= Task goal =
Which lines below hold the word "https"? Copy all of them.

□ □ □ □ □ □ □

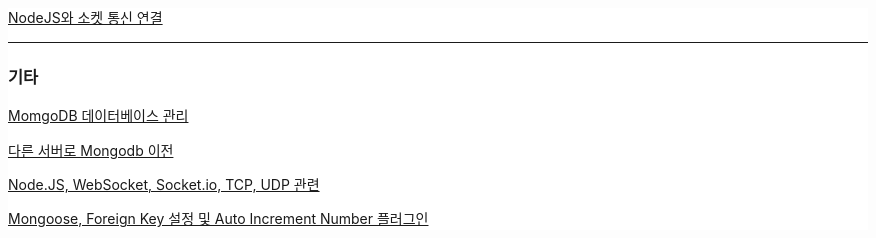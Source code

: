 [NodeJS와 소켓 통신 연결](https://kimyc1223.github.io/2019-11-27-HoloLens004/)

***
### 기타

[MomgoDB 데이터베이스 관리](https://c5ecbb38d638.gitbooks.io/mongodb-install-manual/content/b370_c774_d130_bca0_c774_c2a4_ad00_b9ac.html)

[다른 서버로 Mongodb 이전](https://novemberde.github.io/post/2017/07/01/Mongodb_transport/)

[Node.JS, WebSocket, Socket.io, TCP, UDP 관련](https://202psj.tistory.com/1199)

[Mongoose, Foreign Key 설정 및 Auto Increment Number 플러그인](https://mobicon.tistory.com/292)

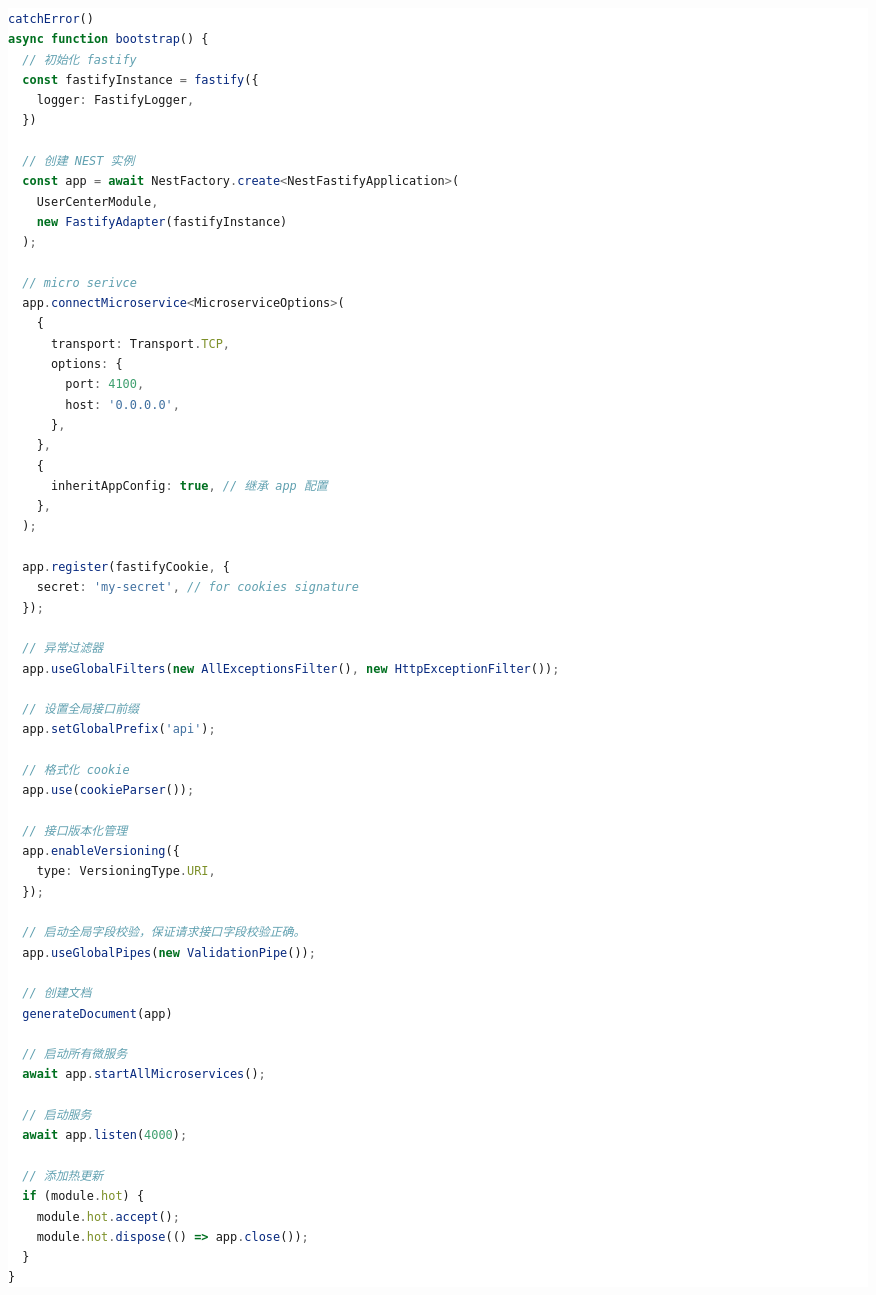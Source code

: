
 ```ts
catchError()
async function bootstrap() {
  // 初始化 fastify 
  const fastifyInstance = fastify({
    logger: FastifyLogger,
  })

  // 创建 NEST 实例
  const app = await NestFactory.create<NestFastifyApplication>(
    UserCenterModule,
    new FastifyAdapter(fastifyInstance)
  );

  // micro serivce
  app.connectMicroservice<MicroserviceOptions>(
    {
      transport: Transport.TCP,
      options: {
        port: 4100,
        host: '0.0.0.0',
      },
    },
    {
      inheritAppConfig: true, // 继承 app 配置
    },
  );

  app.register(fastifyCookie, {
    secret: 'my-secret', // for cookies signature
  });

  // 异常过滤器
  app.useGlobalFilters(new AllExceptionsFilter(), new HttpExceptionFilter());

  // 设置全局接口前缀
  app.setGlobalPrefix('api');

  // 格式化 cookie
  app.use(cookieParser());

  // 接口版本化管理
  app.enableVersioning({
    type: VersioningType.URI,
  });

  // 启动全局字段校验，保证请求接口字段校验正确。
  app.useGlobalPipes(new ValidationPipe());

  // 创建文档
  generateDocument(app)

  // 启动所有微服务
  await app.startAllMicroservices();

  // 启动服务
  await app.listen(4000);

  // 添加热更新
  if (module.hot) {
    module.hot.accept();
    module.hot.dispose(() => app.close());
  }
}
```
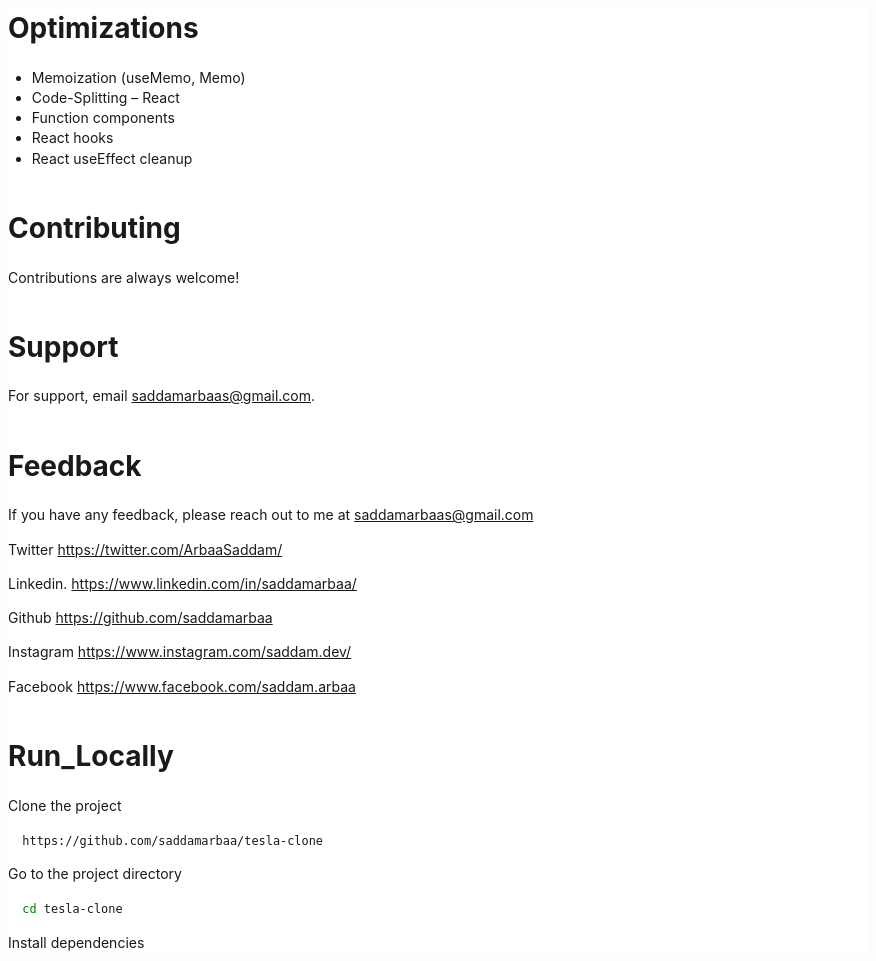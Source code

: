 

# Optimizations

-  Memoization (useMemo, Memo)
-  Code-Splitting – React
-  Function components
-  React hooks
-  React useEffect cleanup

# Contributing

Contributions are always welcome!

# Support

For support, email saddamarbaas@gmail.com.

# Feedback

If you have any feedback, please reach out to me at saddamarbaas@gmail.com

Twitter
https://twitter.com/ArbaaSaddam/

Linkedin.
https://www.linkedin.com/in/saddamarbaa/

Github
https://github.com/saddamarbaa

Instagram
https://www.instagram.com/saddam.dev/

Facebook
https://www.facebook.com/saddam.arbaa

# Run_Locally

Clone the project

```bash
  https://github.com/saddamarbaa/tesla-clone
```

Go to the project directory

```bash
  cd tesla-clone
```

Install dependencies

□ □ □ □ □ □ □

= Written answer =
: [NodeJS와 소켓 통신 연결](https://kimyc1223.github.io/2019-11-27-HoloLens004/)
[MomgoDB 데이터베이스 관리](https://c5ecbb38d638.gitbooks.io/mongodb-install-manual/content/b370_c774_d130_bca0_c774_c2a4_ad00_b9ac.html)
[다른 서버로 Mongodb 이전](https://novemberde.github.io/post/2017/07/01/Mongodb_transport/)
[Node.JS, WebSocket, Socket.io, TCP, UDP 관련](https://202psj.tistory.com/1199)
[Mongoose, Foreign Key 설정 및 Auto Increment Number 플러그인](https://mobicon.tistory.com/292)
https://twitter.com/ArbaaSaddam/
https://www.linkedin.com/in/saddamarbaa/
https://github.com/saddamarbaa
https://www.instagram.com/saddam.dev/
https://www.facebook.com/saddam.arbaa
  https://github.com/saddamarbaa/tesla-clone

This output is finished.